Description of the task:
The whole listing is to be given again without alteration, except that its pictures are dropped.

--- START ---

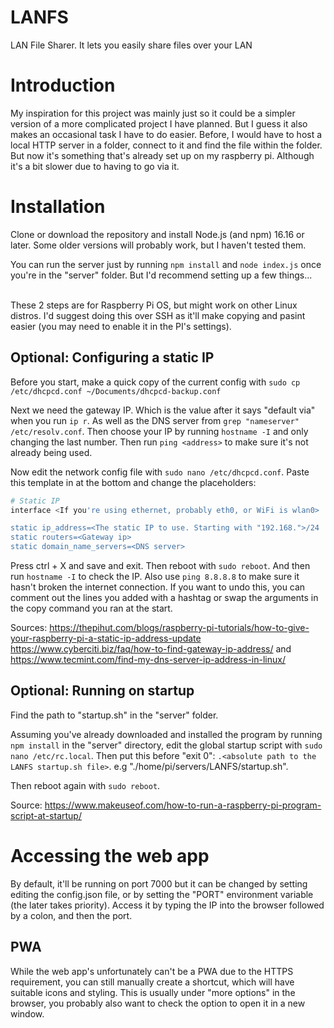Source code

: # LANFS
LAN File Sharer. It lets you easily share files over your LAN

# Introduction
My inspiration for this project was mainly just so it could be a simpler version of a more complicated project I have planned. But I guess it also makes an occasional task I have to do easier. Before, I would have to host a local HTTP server in a folder, connect to it and find the file within the folder. But now it's something that's already set up on my raspberry pi. Although it's a bit slower due to having to go via it.

# Installation
Clone or download the repository and install Node.js (and npm) 16.16 or later. Some older versions will probably work, but I haven't tested them.

You can run the server just by running `npm install` and `node index.js` once you're in the "server" folder. But I'd recommend setting up a few things...

<br>
These 2 steps are for Raspberry Pi OS, but might work on other Linux distros. I'd suggest doing this over SSH as it'll make copying and pasint easier (you may need to enable it in the PI's settings).

## Optional: Configuring a static IP
Before you start, make a quick copy of the current config with `sudo cp /etc/dhcpcd.conf ~/Documents/dhcpcd-backup.conf`

Next we need the gateway IP. Which is the value after it says "default via" when you run `ip r`. As well as the DNS server from `grep "nameserver" /etc/resolv.conf`. Then choose your IP by running `hostname -I` and only changing the last number. Then run `ping <address>` to make sure it's not already being used.

Now edit the network config file with `sudo nano /etc/dhcpcd.conf`. Paste this template in at the bottom and change the placeholders:

```bash
# Static IP
interface <If you're using ethernet, probably eth0, or WiFi is wlan0>

static ip_address=<The static IP to use. Starting with "192.168.">/24
static routers=<Gateway ip>
static domain_name_servers=<DNS server>
```

Press ctrl + X and save and exit. Then reboot with `sudo reboot`. And then run `hostname -I` to check the IP. Also use `ping 8.8.8.8` to make sure it hasn't broken the internet connection. If you want to undo this, you can comment out the lines you added with a hashtag or swap the arguments in the copy command you ran at the start.

Sources: https://thepihut.com/blogs/raspberry-pi-tutorials/how-to-give-your-raspberry-pi-a-static-ip-address-update
https://www.cyberciti.biz/faq/how-to-find-gateway-ip-address/
and https://www.tecmint.com/find-my-dns-server-ip-address-in-linux/

## Optional: Running on startup
Find the path to "startup.sh" in the "server" folder.

Assuming you've already downloaded and installed the program by running `npm install` in the "server" directory, edit the global startup script with `sudo nano /etc/rc.local`. Then put this before "exit 0": `.<absolute path to the LANFS startup.sh file>`. e.g "./home/pi/servers/LANFS/startup.sh".

Then reboot again with `sudo reboot`.

Source: https://www.makeuseof.com/how-to-run-a-raspberry-pi-program-script-at-startup/

# Accessing the web app
By default, it'll be running on port 7000 but it can be changed by setting editing the config.json file, or by setting the "PORT" environment variable (the later takes priority). Access it by typing the IP into the browser followed by a colon, and then the port.

## PWA
While the web app's unfortunately can't be a PWA due to the HTTPS requirement, you can still manually create a shortcut, which will have suitable icons and styling. This is usually under "more options" in the browser, you probably also want to check the option to open it in a new window.
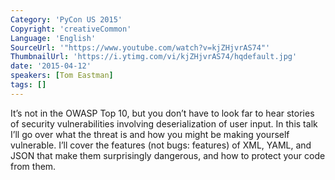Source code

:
 ```yaml
---
Category: 'PyCon US 2015'
Copyright: 'creativeCommon'
Language: 'English'
SourceUrl: '"https://www.youtube.com/watch?v=kjZHjvrAS74"'
ThumbnailUrl: 'https://i.ytimg.com/vi/kjZHjvrAS74/hqdefault.jpg'
date: '2015-04-12'
speakers: [Tom Eastman]
tags: []
---
```

It’s not in the OWASP Top 10, but you don’t have to look far to hear stories of security vulnerabilities involving deserialization of user input. In this talk I’ll go over what the threat is and how you might be making yourself vulnerable. I’ll cover the features (not bugs: features) of XML, YAML, and JSON that make them surprisingly dangerous, and how to protect your code from them.

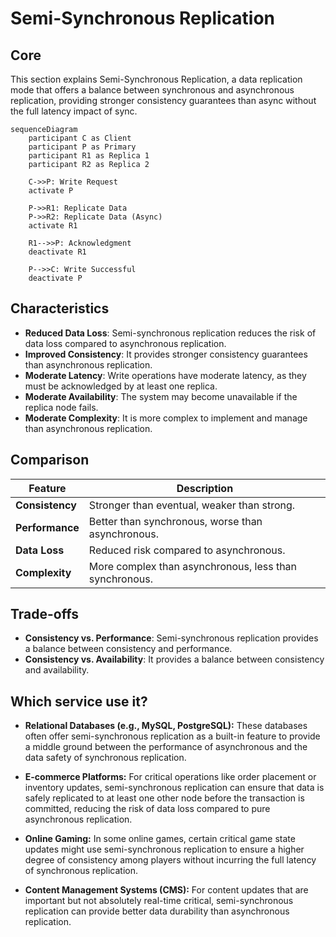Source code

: # Semi-Synchronous Replication

## Core

This section explains Semi-Synchronous Replication, a data replication mode that offers a balance between synchronous and asynchronous replication, providing stronger consistency guarantees than async without the full latency impact of sync.

```mermaid
sequenceDiagram
    participant C as Client
    participant P as Primary
    participant R1 as Replica 1
    participant R2 as Replica 2

    C->>P: Write Request
    activate P

    P->>R1: Replicate Data
    P->>R2: Replicate Data (Async)
    activate R1

    R1-->>P: Acknowledgment
    deactivate R1

    P-->>C: Write Successful
    deactivate P
```

## Characteristics

- **Reduced Data Loss**: Semi-synchronous replication reduces the risk of data loss compared to asynchronous replication.
- **Improved Consistency**: It provides stronger consistency guarantees than asynchronous replication.
- **Moderate Latency**: Write operations have moderate latency, as they must be acknowledged by at least one replica.
- **Moderate Availability**: The system may become unavailable if the replica node fails.
- **Moderate Complexity**: It is more complex to implement and manage than asynchronous replication.

## Comparison

| Feature | Description |
|---|---|
| **Consistency** | Stronger than eventual, weaker than strong. |
| **Performance** | Better than synchronous, worse than asynchronous. |
| **Data Loss** | Reduced risk compared to asynchronous. |
| **Complexity** | More complex than asynchronous, less than synchronous. |

## Trade-offs

- **Consistency vs. Performance**: Semi-synchronous replication provides a balance between consistency and performance.
- **Consistency vs. Availability**: It provides a balance between consistency and availability.

## Which service use it?



-   **Relational Databases (e.g., MySQL, PostgreSQL):** These databases often offer semi-synchronous replication as a built-in feature to provide a middle ground between the performance of asynchronous and the data safety of synchronous replication.

-   **E-commerce Platforms:** For critical operations like order placement or inventory updates, semi-synchronous replication can ensure that data is safely replicated to at least one other node before the transaction is committed, reducing the risk of data loss compared to pure asynchronous replication.

-   **Online Gaming:** In some online games, certain critical game state updates might use semi-synchronous replication to ensure a higher degree of consistency among players without incurring the full latency of synchronous replication.

-   **Content Management Systems (CMS):** For content updates that are important but not absolutely real-time critical, semi-synchronous replication can provide better data durability than asynchronous replication.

--- END ---

Task answer:
Source code

: # LANFS
LAN File Sharer. It lets you easily share files over your LAN

# Introduction
My inspiration for this project was mainly just so it could be a simpler version of a more complicated project I have planned. But I guess it also makes an occasional task I have to do easier. Before, I would have to host a local HTTP server in a folder, connect to it and find the file within the folder. But now it's something that's already set up on my raspberry pi. Although it's a bit slower due to having to go via it.

# Installation
Clone or download the repository and install Node.js (and npm) 16.16 or later. Some older versions will probably work, but I haven't tested them.

You can run the server just by running `npm install` and `node index.js` once you're in the "server" folder. But I'd recommend setting up a few things...

<br>
These 2 steps are for Raspberry Pi OS, but might work on other Linux distros. I'd suggest doing this over SSH as it'll make copying and pasint easier (you may need to enable it in the PI's settings).

## Optional: Configuring a static IP
Before you start, make a quick copy of the current config with `sudo cp /etc/dhcpcd.conf ~/Documents/dhcpcd-backup.conf`

Next we need the gateway IP. Which is the value after it says "default via" when you run `ip r`. As well as the DNS server from `grep "nameserver" /etc/resolv.conf`. Then choose your IP by running `hostname -I` and only changing the last number. Then run `ping <address>` to make sure it's not already being used.

Now edit the network config file with `sudo nano /etc/dhcpcd.conf`. Paste this template in at the bottom and change the placeholders:

```bash
# Static IP
interface <If you're using ethernet, probably eth0, or WiFi is wlan0>

static ip_address=<The static IP to use. Starting with "192.168.">/24
static routers=<Gateway ip>
static domain_name_servers=<DNS server>
```

Press ctrl + X and save and exit. Then reboot with `sudo reboot`. And then run `hostname -I` to check the IP. Also use `ping 8.8.8.8` to make sure it hasn't broken the internet connection. If you want to undo this, you can comment out the lines you added with a hashtag or swap the arguments in the copy command you ran at the start.

Sources: https://thepihut.com/blogs/raspberry-pi-tutorials/how-to-give-your-raspberry-pi-a-static-ip-address-update
https://www.cyberciti.biz/faq/how-to-find-gateway-ip-address/
and https://www.tecmint.com/find-my-dns-server-ip-address-in-linux/

## Optional: Running on startup
Find the path to "startup.sh" in the "server" folder.

Assuming you've already downloaded and installed the program by running `npm install` in the "server" directory, edit the global startup script with `sudo nano /etc/rc.local`. Then put this before "exit 0": `.<absolute path to the LANFS startup.sh file>`. e.g "./home/pi/servers/LANFS/startup.sh".

Then reboot again with `sudo reboot`.

Source: https://www.makeuseof.com/how-to-run-a-raspberry-pi-program-script-at-startup/

# Accessing the web app
By default, it'll be running on port 7000 but it can be changed by setting editing the config.json file, or by setting the "PORT" environment variable (the later takes priority). Access it by typing the IP into the browser followed by a colon, and then the port.

## PWA
While the web app's unfortunately can't be a PWA due to the HTTPS requirement, you can still manually create a shortcut, which will have suitable icons and styling. This is usually under "more options" in the browser, you probably also want to check the option to open it in a new window.
Source code

:
 ```yaml
---
Category: 'PyCon US 2015'
Copyright: 'creativeCommon'
Language: 'English'
SourceUrl: '"https://www.youtube.com/watch?v=kjZHjvrAS74"'
ThumbnailUrl: 'https://i.ytimg.com/vi/kjZHjvrAS74/hqdefault.jpg'
date: '2015-04-12'
speakers: [Tom Eastman]
tags: []
---
```

It’s not in the OWASP Top 10, but you don’t have to look far to hear stories of security vulnerabilities involving deserialization of user input. In this talk I’ll go over what the threat is and how you might be making yourself vulnerable. I’ll cover the features (not bugs: features) of XML, YAML, and JSON that make them surprisingly dangerous, and how to protect your code from them.

Source code

: # Semi-Synchronous Replication

## Core

This section explains Semi-Synchronous Replication, a data replication mode that offers a balance between synchronous and asynchronous replication, providing stronger consistency guarantees than async without the full latency impact of sync.

```mermaid
sequenceDiagram
    participant C as Client
    participant P as Primary
    participant R1 as Replica 1
    participant R2 as Replica 2

    C->>P: Write Request
    activate P

    P->>R1: Replicate Data
    P->>R2: Replicate Data (Async)
    activate R1

    R1-->>P: Acknowledgment
    deactivate R1

    P-->>C: Write Successful
    deactivate P
```

## Characteristics

- **Reduced Data Loss**: Semi-synchronous replication reduces the risk of data loss compared to asynchronous replication.
- **Improved Consistency**: It provides stronger consistency guarantees than asynchronous replication.
- **Moderate Latency**: Write operations have moderate latency, as they must be acknowledged by at least one replica.
- **Moderate Availability**: The system may become unavailable if the replica node fails.
- **Moderate Complexity**: It is more complex to implement and manage than asynchronous replication.

## Comparison

| Feature | Description |
|---|---|
| **Consistency** | Stronger than eventual, weaker than strong. |
| **Performance** | Better than synchronous, worse than asynchronous. |
| **Data Loss** | Reduced risk compared to asynchronous. |
| **Complexity** | More complex than asynchronous, less than synchronous. |

## Trade-offs

- **Consistency vs. Performance**: Semi-synchronous replication provides a balance between consistency and performance.
- **Consistency vs. Availability**: It provides a balance between consistency and availability.

## Which service use it?



-   **Relational Databases (e.g., MySQL, PostgreSQL):** These databases often offer semi-synchronous replication as a built-in feature to provide a middle ground between the performance of asynchronous and the data safety of synchronous replication.

-   **E-commerce Platforms:** For critical operations like order placement or inventory updates, semi-synchronous replication can ensure that data is safely replicated to at least one other node before the transaction is committed, reducing the risk of data loss compared to pure asynchronous replication.

-   **Online Gaming:** In some online games, certain critical game state updates might use semi-synchronous replication to ensure a higher degree of consistency among players without incurring the full latency of synchronous replication.

-   **Content Management Systems (CMS):** For content updates that are important but not absolutely real-time critical, semi-synchronous replication can provide better data durability than asynchronous replication.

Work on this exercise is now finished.